## Task to carry out
Everything in the listing should be copied exactly, save for the pictures.

## Extracted data
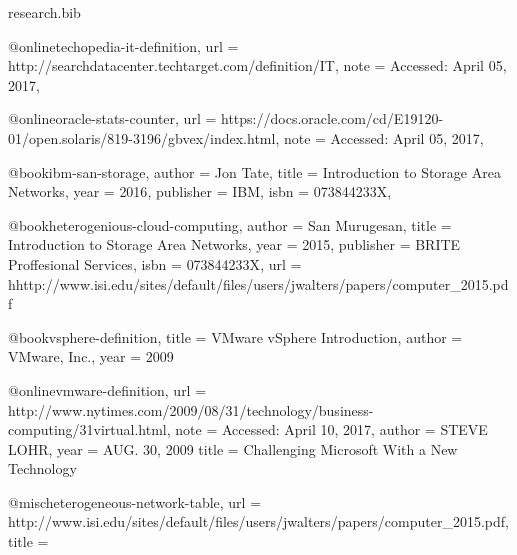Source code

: \documentclass{article}
\begin{document}
\begin{filecontents*}{research.bib}
    
    @online{techopedia-it-definition,
        url = {http://searchdatacenter.techtarget.com/definition/IT},
        note = {Accessed: April 05, 2017},
    }

    @online{oracle-stats-counter,
        url = {https://docs.oracle.com/cd/E19120-01/open.solaris/819-3196/gbvex/index.html},
        note = {Accessed: April 05, 2017},
    }

    @book{ibm-san-storage,
        author    = {Jon Tate},
        title     = {Introduction to Storage Area Networks},
        year      = {2016},
        publisher = {IBM},
        isbn      =  {073844233X},
    }

    @book{heterogenious-cloud-computing,
        author    = {San Murugesan},
        title     = {Introduction to Storage Area Networks},
        year      = {2015},
        publisher = {BRITE Proffesional Services},
        isbn      =  {073844233X},
        url = {hhttp://www.isi.edu/sites/default/files/users/jwalters/papers/computer_2015.pdf}
    }

    @book{vsphere-definition,
        title = {VMware vSphere Introduction},
        author = {VMware, Inc.},
        year = {2009}
    }

    @online{vmware-definition,
        url = {http://www.nytimes.com/2009/08/31/technology/business-computing/31virtual.html},
        note = {Accessed: April 10, 2017},
        author = {STEVE LOHR},
        year = {AUG. 30, 2009}
        title = {Challenging Microsoft With a New Technology}
    }

    @misc{heterogeneous-network-table,
        url = {http://www.isi.edu/sites/default/files/users/jwalters/papers/computer_2015.pdf},
        title = {}
    }

\end{filecontents*}


\end{document}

## Solution
Source code

: \documentclass{article}
\begin{document}
\begin{filecontents*}{research.bib}
    
    @online{techopedia-it-definition,
        url = {http://searchdatacenter.techtarget.com/definition/IT},
        note = {Accessed: April 05, 2017},
    }

    @online{oracle-stats-counter,
        url = {https://docs.oracle.com/cd/E19120-01/open.solaris/819-3196/gbvex/index.html},
        note = {Accessed: April 05, 2017},
    }

    @book{ibm-san-storage,
        author    = {Jon Tate},
        title     = {Introduction to Storage Area Networks},
        year      = {2016},
        publisher = {IBM},
        isbn      =  {073844233X},
    }

    @book{heterogenious-cloud-computing,
        author    = {San Murugesan},
        title     = {Introduction to Storage Area Networks},
        year      = {2015},
        publisher = {BRITE Proffesional Services},
        isbn      =  {073844233X},
        url = {hhttp://www.isi.edu/sites/default/files/users/jwalters/papers/computer_2015.pdf}
    }

    @book{vsphere-definition,
        title = {VMware vSphere Introduction},
        author = {VMware, Inc.},
        year = {2009}
    }

    @online{vmware-definition,
        url = {http://www.nytimes.com/2009/08/31/technology/business-computing/31virtual.html},
        note = {Accessed: April 10, 2017},
        author = {STEVE LOHR},
        year = {AUG. 30, 2009}
        title = {Challenging Microsoft With a New Technology}
    }

    @misc{heterogeneous-network-table,
        url = {http://www.isi.edu/sites/default/files/users/jwalters/papers/computer_2015.pdf},
        title = {}
    }

\end{filecontents*}


\end{document}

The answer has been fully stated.